Know How To Go

Knowing when to leave our jobs and what to consider in the process are hot topics for Coaching Forum readers. My columns “Know When to Go” (October 2010) and “Managing an Exit” (October 2012) generated questions and conversation when they were published, and they still do. Those columns covered concrete issues such as timing, negotiating the terms of a departure, and identifying a confidant as you leave.

In recent months, however, these dialogues have surfaced more nuanced aspects of making a job change, and they deserve our attention, too. How do we honor ourselves, our feelings, and our work during a leave-taking that can be highly emotional, even when we’re headed for something better? How do we let go and graciously handle others’ reactions such as surprise accolades or even unexpected disrespect?

Clients who have left their positions do it with more success when they are thoughtful about how they want to leave after the basics are in place. This may sound counterintuitive because the basics include financial agreements, where we’re going (even if it’s to look for an as yet unknown new job), and when we’re doing it. We may think we’re “done” planning when these important markers are clear, but my experience suggests otherwise. In fact, leaving a job can be similar to riding a roller coaster as other people find out, talk about it, and say and do things we don’t expect.

Here are just a few examples of what may be in store:

  • What if there are outpourings of support you didn’t anticipate? Are you going to second guess your direction and question whether you’re doing the right thing?
  • Or, what if the door closes tightly behind you when you make your announcement? You thought you would create an orderly transition, but you are told, essentially, that your chair has already been filled? Then what?

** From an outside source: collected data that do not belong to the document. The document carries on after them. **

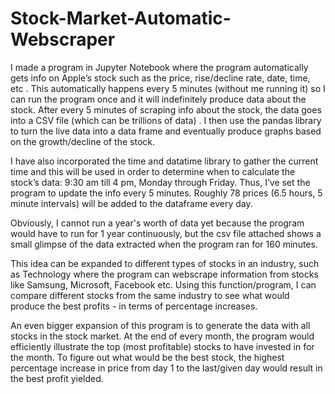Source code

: # Stock-Market-Automatic-Webscraper
I made a program in Jupyter Notebook where the program automatically gets info on Apple’s stock such as the price, rise/decline rate, date, time, etc . 
This automatically happens every 5 minutes (without me running it) so I can run the program once and it will indefinitely produce data about the stock. 
After every 5 minutes of scraping info about the stock, the data goes into a CSV file (which can be trillions of data) . I then use the pandas library to turn the live data into a data frame 
and eventually produce graphs based on the growth/decline of the stock. 

I have also incorporated the time and datatime library to gather the current time and this will be used in order to determine when to calculate the stock’s data: 9:30 am till 4 pm, Monday through Friday. Thus, I’ve set the program to update the info every 5 minutes. 
Roughly 78 prices (6.5 hours, 5 minute intervals) will be added to the dataframe every day.

Obviously, I cannot run a year's worth of data yet because the program would have to run for 1 year continuously, but the csv file attached shows a small glimpse of the data extracted when the program ran for 160 minutes.

This idea can be expanded to different types of stocks in an industry, such as Technology where the program can webscrape information from stocks like Samsung, Microsoft, Facebook etc. 
Using this function/program, I can compare different stocks from the same industry to see what would produce the best profits - in terms of percentage increases. 

An even bigger expansion of this program is to generate the data with all stocks in the stock market. 
At the end of every month, the program would efficiently illustrate the top (most profitable) stocks to have invested in for the month. 
To figure out what would be the best stock, the highest percentage increase in price from day 1 to the last/given day would result in the best profit yielded.
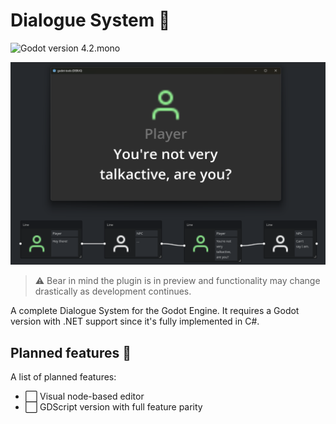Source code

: # Dialogue System 💬
![Godot version 4.2.mono](https://img.shields.io/badge/Godot_.NET-4.2-blue)

![alt text](media/image.png)

> ⚠️ Bear in mind the plugin is in preview and functionality may change drastically as development continues.

A complete Dialogue System for the Godot Engine. It requires a Godot version with .NET support since it's fully implemented in C#.

## Planned features 🔧

A list of planned features:

- ⬜ Visual node-based editor
- ⬜ GDScript version with full feature parity


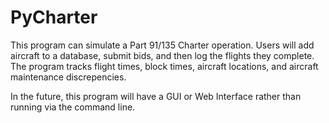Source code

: # PyCharter
This program can simulate a Part 91/135 Charter operation.
Users will add aircraft to a database, submit bids, and then log the flights they complete.
The program tracks flight times, block times, aircraft locations, and aircraft maintenance discrepencies. 

In the future, this program will have a GUI or Web Interface rather than running via the command line. 
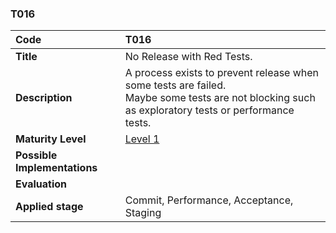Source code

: ### T016

| **Code**           | **T016** |
| :--               | :--      |
| **Title**          | No Release with Red Tests. |
| **Description**    | A process exists to prevent release when some tests are failed. <br> Maybe some tests are not blocking such as exploratory tests or performance tests. |
| **Maturity Level** | [Level 1](/levels#level-1) |
| **Possible Implementations** | |
| **Evaluation**     | |
| **Applied stage**  | Commit, Performance, Acceptance, Staging |
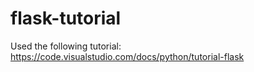 # flask-tutorial
Used the following tutorial: https://code.visualstudio.com/docs/python/tutorial-flask
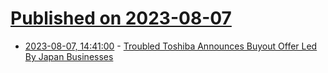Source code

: # [Published on 2023-08-07](index.md)

* [2023-08-07, 14:41:00](https://slashdot.org/story/23/08/07/1442208/troubled-toshiba-announces-buyout-offer-led-by-japan-businesses?utm_source=rss1.0mainlinkanon&utm_medium=feed) - [Troubled Toshiba Announces Buyout Offer Led By Japan Businesses](https://slashdot.org/story/23/08/07/1442208/troubled-toshiba-announces-buyout-offer-led-by-japan-businesses?utm_source=rss1.0mainlinkanon&utm_medium=feed)
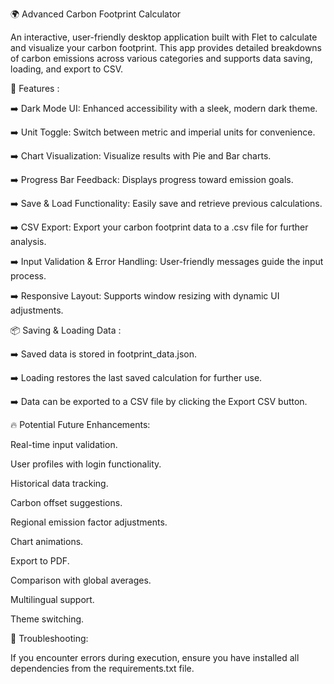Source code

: 🌍 Advanced Carbon Footprint Calculator

An interactive, user-friendly desktop application built with Flet to calculate and visualize your carbon footprint. This app provides detailed breakdowns of carbon emissions across various categories and supports data saving, loading, and export to CSV.

🚀 Features :

➡️ Dark Mode UI: Enhanced accessibility with a sleek, modern dark theme.

➡️ Unit Toggle: Switch between metric and imperial units for convenience.

➡️ Chart Visualization: Visualize results with Pie and Bar charts.

➡️ Progress Bar Feedback: Displays progress toward emission goals.

➡️ Save & Load Functionality: Easily save and retrieve previous calculations.

➡️ CSV Export: Export your carbon footprint data to a .csv file for further analysis.

➡️ Input Validation & Error Handling: User-friendly messages guide the input process.

➡️ Responsive Layout: Supports window resizing with dynamic UI adjustments.


📦 Saving & Loading Data :

➡️ Saved data is stored in footprint_data.json.

➡️ Loading restores the last saved calculation for further use.

➡️ Data can be exported to a CSV file by clicking the Export CSV button.


🔥 Potential Future Enhancements:

Real-time input validation.

User profiles with login functionality.

Historical data tracking.

Carbon offset suggestions.

Regional emission factor adjustments.

Chart animations.

Export to PDF.

Comparison with global averages.

Multilingual support.

Theme switching.

🐛 Troubleshooting:

If you encounter errors during execution, ensure you have installed all dependencies from the requirements.txt file.
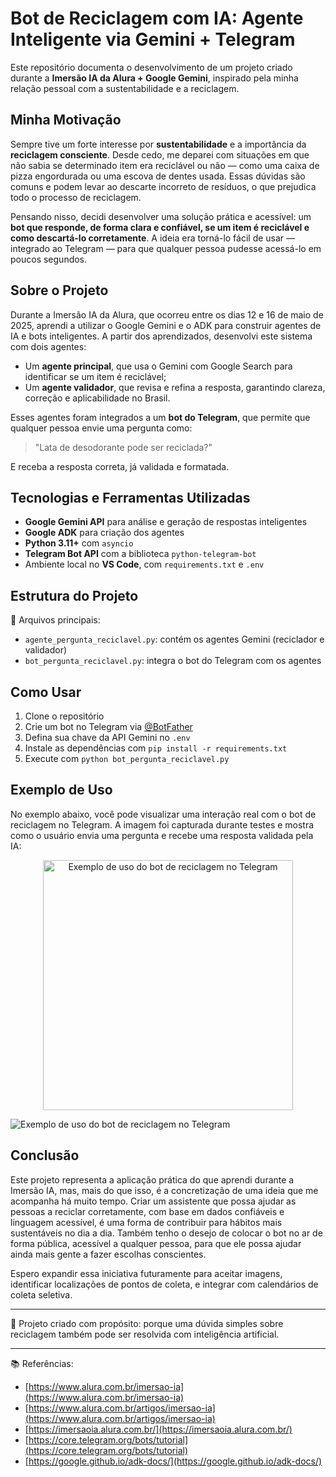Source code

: # Bot de Reciclagem com IA: Agente Inteligente via Gemini + Telegram

Este repositório documenta o desenvolvimento de um projeto criado durante a **Imersão IA da Alura + Google Gemini**, inspirado pela minha relação pessoal com a sustentabilidade e a reciclagem.

## Minha Motivação

Sempre tive um forte interesse por **sustentabilidade** e a importância da **reciclagem consciente**. Desde cedo, me deparei com situações em que não sabia se determinado item era reciclável ou não — como uma caixa de pizza engordurada ou uma escova de dentes usada. Essas dúvidas são comuns e podem levar ao descarte incorreto de resíduos, o que prejudica todo o processo de reciclagem.

Pensando nisso, decidi desenvolver uma solução prática e acessível: um **bot que responde, de forma clara e confiável, se um item é reciclável e como descartá-lo corretamente**. A ideia era torná-lo fácil de usar — integrado ao Telegram — para que qualquer pessoa pudesse acessá-lo em poucos segundos.

## Sobre o Projeto

Durante a Imersão IA da Alura, que ocorreu entre os dias 12 e 16 de maio de 2025, aprendi a utilizar o Google Gemini e o ADK para construir agentes de IA e bots inteligentes. A partir dos aprendizados, desenvolvi este sistema com dois agentes:

* Um **agente principal**, que usa o Gemini com Google Search para identificar se um item é reciclável;
* Um **agente validador**, que revisa e refina a resposta, garantindo clareza, correção e aplicabilidade no Brasil.

Esses agentes foram integrados a um **bot do Telegram**, que permite que qualquer pessoa envie uma pergunta como:

> "Lata de desodorante pode ser reciclada?"

E receba a resposta correta, já validada e formatada.

## Tecnologias e Ferramentas Utilizadas

* **Google Gemini API** para análise e geração de respostas inteligentes
* **Google ADK** para criação dos agentes
* **Python 3.11+** com `asyncio`
* **Telegram Bot API** com a biblioteca `python-telegram-bot`
* Ambiente local no **VS Code**, com `requirements.txt` e `.env`

## Estrutura do Projeto

📁 Arquivos principais:

* `agente_pergunta_reciclavel.py`: contém os agentes Gemini (reciclador e validador)
* `bot_pergunta_reciclavel.py`: integra o bot do Telegram com os agentes

## Como Usar

1. Clone o repositório
2. Crie um bot no Telegram via [@BotFather](https://t.me/BotFather)
3. Defina sua chave da API Gemini no `.env`
4. Instale as dependências com `pip install -r requirements.txt`
5. Execute com `python bot_pergunta_reciclavel.py`

## Exemplo de Uso

No exemplo abaixo, você pode visualizar uma interação real com o bot de reciclagem no Telegram. A imagem foi capturada durante testes e mostra como o usuário envia uma pergunta e recebe uma resposta validada pela IA:

<p align="center">
  <img src="./imagens/exemplo-bot-reciclagem.png" alt="Exemplo de uso do bot de reciclagem no Telegram" width="400"/>
</p>

![Exemplo de uso do bot de reciclagem no Telegram](./imagens/exemplo-bot-reciclagem.png)

## Conclusão

Este projeto representa a aplicação prática do que aprendi durante a Imersão IA, mas, mais do que isso, é a concretização de uma ideia que me acompanha há muito tempo. Criar um assistente que possa ajudar as pessoas a reciclar corretamente, com base em dados confiáveis e linguagem acessível, é uma forma de contribuir para hábitos mais sustentáveis no dia a dia. Também tenho o desejo de colocar o bot no ar de forma pública, acessível a qualquer pessoa, para que ele possa ajudar ainda mais gente a fazer escolhas conscientes.

Espero expandir essa iniciativa futuramente para aceitar imagens, identificar localizações de pontos de coleta, e integrar com calendários de coleta seletiva.

---

💚 Projeto criado com propósito: porque uma dúvida simples sobre reciclagem também pode ser resolvida com inteligência artificial.

---

📚 Referências:

* [https://www.alura.com.br/imersao-ia](https://www.alura.com.br/imersao-ia)
* [https://www.alura.com.br/artigos/imersao-ia](https://www.alura.com.br/artigos/imersao-ia)
* [https://imersaoia.alura.com.br/](https://imersaoia.alura.com.br/)
* [https://core.telegram.org/bots/tutorial](https://core.telegram.org/bots/tutorial)
* [https://google.github.io/adk-docs/](https://google.github.io/adk-docs/)


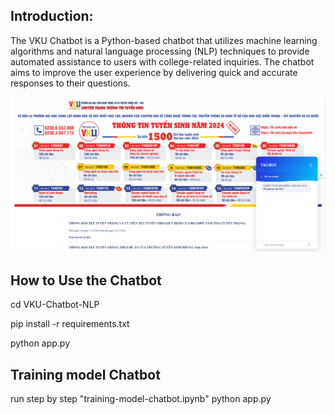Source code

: ## Introduction:
The VKU Chatbot is a Python-based chatbot that utilizes machine learning algorithms and natural language processing (NLP) techniques to provide automated assistance to users with college-related inquiries. 
The chatbot aims to improve the user experience by delivering quick and accurate responses to their questions.

![alt text](image.png)

## How to Use the Chatbot

cd VKU-Chatbot-NLP

pip install -r requirements.txt

python app.py


## Training model Chatbot

run step by step "training-model-chatbot.ipynb"
python app.py





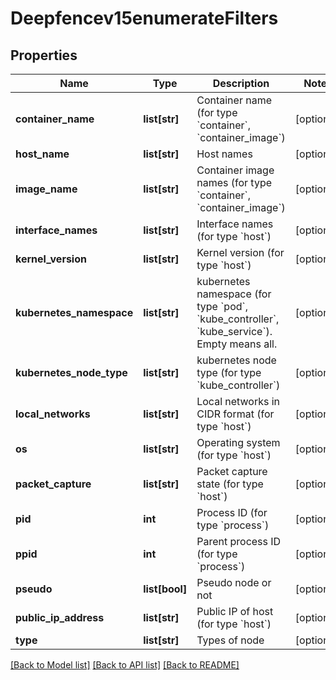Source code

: # Deepfencev15enumerateFilters

## Properties
Name | Type | Description | Notes
------------ | ------------- | ------------- | -------------
**container_name** | **list[str]** | Container name (for type &#x60;container&#x60;, &#x60;container_image&#x60;) | [optional] 
**host_name** | **list[str]** | Host names | [optional] 
**image_name** | **list[str]** | Container image names (for type &#x60;container&#x60;, &#x60;container_image&#x60;) | [optional] 
**interface_names** | **list[str]** | Interface names (for type &#x60;host&#x60;) | [optional] 
**kernel_version** | **list[str]** | Kernel version (for type &#x60;host&#x60;) | [optional] 
**kubernetes_namespace** | **list[str]** | kubernetes namespace (for type &#x60;pod&#x60;, &#x60;kube_controller&#x60;, &#x60;kube_service&#x60;). Empty means all. | [optional] 
**kubernetes_node_type** | **list[str]** | kubernetes node type (for type &#x60;kube_controller&#x60;) | [optional] 
**local_networks** | **list[str]** | Local networks in CIDR format (for type &#x60;host&#x60;) | [optional] 
**os** | **list[str]** | Operating system (for type &#x60;host&#x60;) | [optional] 
**packet_capture** | **list[str]** | Packet capture state (for type &#x60;host&#x60;) | [optional] 
**pid** | **int** | Process ID (for type &#x60;process&#x60;) | [optional] 
**ppid** | **int** | Parent process ID (for type &#x60;process&#x60;) | [optional] 
**pseudo** | **list[bool]** | Pseudo node or not | [optional] 
**public_ip_address** | **list[str]** | Public IP of host (for type &#x60;host&#x60;) | [optional] 
**type** | **list[str]** | Types of node | [optional] 

[[Back to Model list]](../README.md#documentation-for-models) [[Back to API list]](../README.md#documentation-for-api-endpoints) [[Back to README]](../README.md)


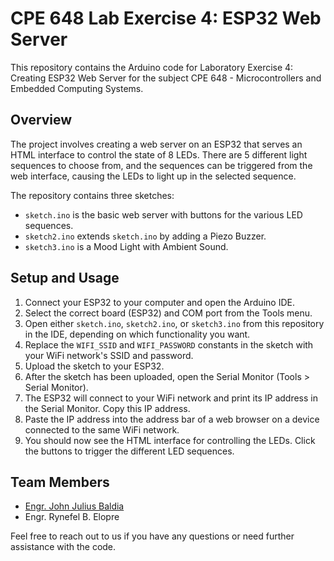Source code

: # CPE 648 Lab Exercise 4: ESP32 Web Server

This repository contains the Arduino code for Laboratory Exercise 4: Creating ESP32 Web Server for the subject CPE 648 - Microcontrollers and Embedded Computing Systems. 

## Overview

The project involves creating a web server on an ESP32 that serves an HTML interface to control the state of 8 LEDs. There are 5 different light sequences to choose from, and the sequences can be triggered from the web interface, causing the LEDs to light up in the selected sequence.

The repository contains three sketches:

- `sketch.ino` is the basic web server with buttons for the various LED sequences.
- `sketch2.ino` extends `sketch.ino` by adding a Piezo Buzzer.
- `sketch3.ino` is a Mood Light with Ambient Sound.

## Setup and Usage

1. Connect your ESP32 to your computer and open the Arduino IDE.
2. Select the correct board (ESP32) and COM port from the Tools menu.
3. Open either `sketch.ino`, `sketch2.ino`, or `sketch3.ino` from this repository in the IDE, depending on which functionality you want.
4. Replace the `WIFI_SSID` and `WIFI_PASSWORD` constants in the sketch with your WiFi network's SSID and password.
5. Upload the sketch to your ESP32.
6. After the sketch has been uploaded, open the Serial Monitor (Tools > Serial Monitor).
7. The ESP32 will connect to your WiFi network and print its IP address in the Serial Monitor. Copy this IP address.
8. Paste the IP address into the address bar of a web browser on a device connected to the same WiFi network.
9. You should now see the HTML interface for controlling the LEDs. Click the buttons to trigger the different LED sequences.

## Team Members

- [Engr. John Julius Baldia](https://github.com/imjjb9)
- Engr. Rynefel B. Elopre

Feel free to reach out to us if you have any questions or need further assistance with the code.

We can learn from clients who have weathered big job changes with grace.

Here’s what they do:

  1. They notice, honor, and gently detach from the intensity of their own reactions to unforeseen events. What if people who loudly communicated their disapproval of your work suddenly express their appreciation now that you’re leaving? How will that land for you? Will you be angry? Maybe, but how can you acknowledge your (justifiable) reaction without letting it overtake you? How can you empathize with yourself and let the strong feelings in and eventually pass? Instead of getting angry, can you simply say thank you and move on?
  2. Leaders who are making a job change manage their emotions when other people react to their departure with projections and other off-base responses. Some colleagues may be jealous, others may be happy for us, and still others may be indifferent. No matter what our bosses, peers, and subordinates do, we can be sure that their actions are about them. They are not ours to own, fix, or manage. That doesn’t mean we can’t be empathetic or understand. After all, your leaving is going to affect others. Although your job change may be an exciting opportunity for you, it could be a straight out loss for them. How can you be present for them, allowing them to share their feelings without taking it personally?
  3. Leaders who successfully make a transition realign the boundaries of their roles while they’re finishing their old jobs. In other words, once they’ve resigned, they learn to let go and (graciously) become lame ducks.
    • We need to consider that our work might shift the moment we say we are departing. Successful nurse leaders who change jobs think about what is and what is not their responsibility now that they are leaving. Is it their responsibility to find their replacement? Usually the answer is no. Is it their responsibility to leave the job in good condition so that others can pick it up? Usually the answer is yes, but what does “good condition” mean? Will others want to come in and make significant changes? These questions may seem clear cut, but for most managerial positions, they are not.
    • We will have more insight if we are aware of how we handle the wishes of others in “ordinary” times. If we are accustomed to attending to others’ needs before our own, that’s what we’ll do here, too. Although that might be helpful up to a point, it can be detrimental to the organization when other people need to pick up our responsibilities. Those who are staying may want to change what we’ve done and create their own way forward. Trying to do this for them will annoy them, and exhaust us and everyone else in the process.
    • There are 2 questions that can help us assess our instincts to “help”:
      • Who am I serving by doing this (or offering this, or saying this)?
      • Is doing this (or offering it or saying it) in my own or the organization’s best interest?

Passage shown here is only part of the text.